*WHAT THE EXERCISE ASKS*: Pull every line holding the word "Arti" from the data below and copy it.

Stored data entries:
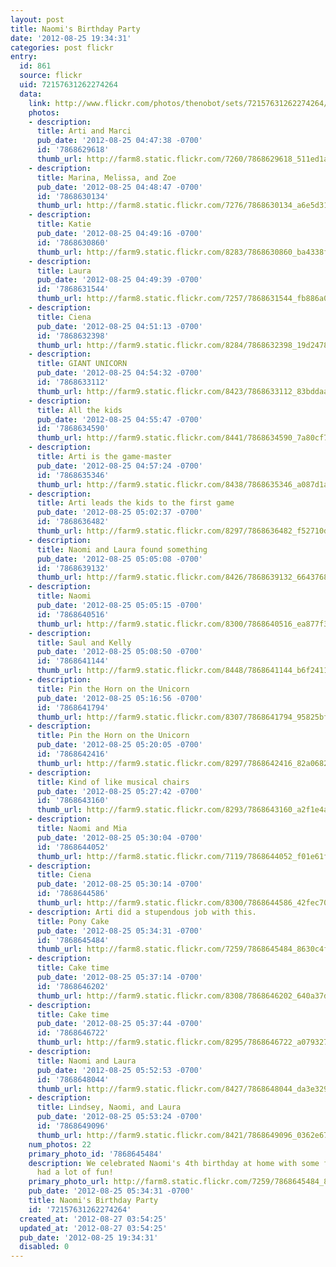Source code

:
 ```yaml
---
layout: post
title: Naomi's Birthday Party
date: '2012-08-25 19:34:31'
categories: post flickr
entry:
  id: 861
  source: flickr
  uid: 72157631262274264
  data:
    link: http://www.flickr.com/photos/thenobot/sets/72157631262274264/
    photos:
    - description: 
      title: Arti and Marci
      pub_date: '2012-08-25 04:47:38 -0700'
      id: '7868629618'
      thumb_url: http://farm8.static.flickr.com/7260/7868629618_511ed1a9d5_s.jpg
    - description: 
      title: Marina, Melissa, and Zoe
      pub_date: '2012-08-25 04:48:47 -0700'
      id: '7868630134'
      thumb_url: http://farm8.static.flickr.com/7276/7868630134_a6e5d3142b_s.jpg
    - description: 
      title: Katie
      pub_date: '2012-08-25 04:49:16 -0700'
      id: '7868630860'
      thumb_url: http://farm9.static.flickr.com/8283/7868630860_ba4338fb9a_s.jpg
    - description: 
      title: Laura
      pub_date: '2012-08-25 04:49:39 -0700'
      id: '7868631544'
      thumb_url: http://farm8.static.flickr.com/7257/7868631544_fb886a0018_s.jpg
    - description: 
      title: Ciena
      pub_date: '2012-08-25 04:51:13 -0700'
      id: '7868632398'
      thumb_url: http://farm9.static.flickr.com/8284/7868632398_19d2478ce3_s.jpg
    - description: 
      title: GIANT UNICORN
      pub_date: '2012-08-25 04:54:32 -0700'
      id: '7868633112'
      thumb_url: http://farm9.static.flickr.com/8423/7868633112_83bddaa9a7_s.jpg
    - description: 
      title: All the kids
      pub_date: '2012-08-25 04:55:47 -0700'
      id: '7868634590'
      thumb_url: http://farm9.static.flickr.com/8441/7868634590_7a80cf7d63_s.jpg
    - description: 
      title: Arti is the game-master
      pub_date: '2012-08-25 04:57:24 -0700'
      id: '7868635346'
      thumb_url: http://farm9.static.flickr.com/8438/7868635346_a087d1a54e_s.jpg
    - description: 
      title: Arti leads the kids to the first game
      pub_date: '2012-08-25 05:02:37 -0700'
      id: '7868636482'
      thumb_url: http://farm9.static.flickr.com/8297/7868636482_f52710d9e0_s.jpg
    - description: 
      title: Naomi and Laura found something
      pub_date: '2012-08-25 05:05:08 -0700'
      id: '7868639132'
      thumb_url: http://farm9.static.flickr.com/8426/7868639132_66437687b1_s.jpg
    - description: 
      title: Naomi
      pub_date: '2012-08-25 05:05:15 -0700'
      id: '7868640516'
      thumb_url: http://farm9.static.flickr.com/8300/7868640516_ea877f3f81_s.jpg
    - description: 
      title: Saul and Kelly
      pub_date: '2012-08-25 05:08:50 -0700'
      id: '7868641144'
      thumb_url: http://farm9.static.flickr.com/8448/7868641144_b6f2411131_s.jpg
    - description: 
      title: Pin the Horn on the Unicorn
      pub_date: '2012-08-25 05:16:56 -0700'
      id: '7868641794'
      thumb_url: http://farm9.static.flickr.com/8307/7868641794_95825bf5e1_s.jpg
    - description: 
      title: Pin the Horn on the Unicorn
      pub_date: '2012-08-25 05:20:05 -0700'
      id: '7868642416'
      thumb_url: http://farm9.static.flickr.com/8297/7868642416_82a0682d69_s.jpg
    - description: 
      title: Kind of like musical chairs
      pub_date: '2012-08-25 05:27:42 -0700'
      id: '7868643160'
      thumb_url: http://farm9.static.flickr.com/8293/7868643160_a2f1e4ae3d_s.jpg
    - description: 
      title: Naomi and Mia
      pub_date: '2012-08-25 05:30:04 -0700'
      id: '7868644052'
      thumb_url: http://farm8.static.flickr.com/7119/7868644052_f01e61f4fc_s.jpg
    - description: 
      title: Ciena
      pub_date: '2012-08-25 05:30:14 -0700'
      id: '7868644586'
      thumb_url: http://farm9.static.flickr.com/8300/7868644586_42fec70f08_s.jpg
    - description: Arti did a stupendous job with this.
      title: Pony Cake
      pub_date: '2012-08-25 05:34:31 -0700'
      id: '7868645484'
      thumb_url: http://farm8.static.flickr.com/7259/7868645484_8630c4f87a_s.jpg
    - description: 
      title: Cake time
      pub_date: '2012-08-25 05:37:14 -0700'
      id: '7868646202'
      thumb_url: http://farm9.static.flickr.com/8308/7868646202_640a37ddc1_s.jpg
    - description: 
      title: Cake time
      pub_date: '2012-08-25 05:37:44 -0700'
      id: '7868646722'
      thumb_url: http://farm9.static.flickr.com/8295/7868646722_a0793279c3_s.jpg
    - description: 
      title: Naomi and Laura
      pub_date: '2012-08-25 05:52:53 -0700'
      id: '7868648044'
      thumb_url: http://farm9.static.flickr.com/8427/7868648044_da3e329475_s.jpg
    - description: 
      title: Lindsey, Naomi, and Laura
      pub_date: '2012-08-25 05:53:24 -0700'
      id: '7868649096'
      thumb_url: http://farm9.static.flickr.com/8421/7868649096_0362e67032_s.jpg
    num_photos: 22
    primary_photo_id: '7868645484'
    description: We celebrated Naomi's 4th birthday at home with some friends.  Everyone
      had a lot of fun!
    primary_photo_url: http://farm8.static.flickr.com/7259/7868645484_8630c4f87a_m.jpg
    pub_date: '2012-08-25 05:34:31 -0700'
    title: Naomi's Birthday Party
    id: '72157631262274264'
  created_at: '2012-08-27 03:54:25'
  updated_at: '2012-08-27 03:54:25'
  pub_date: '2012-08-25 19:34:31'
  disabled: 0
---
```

*RESULT FOR THIS EXERCISE*:
      title: Arti and Marci
      title: Arti is the game-master
      title: Arti leads the kids to the first game
    - description: Arti did a stupendous job with this.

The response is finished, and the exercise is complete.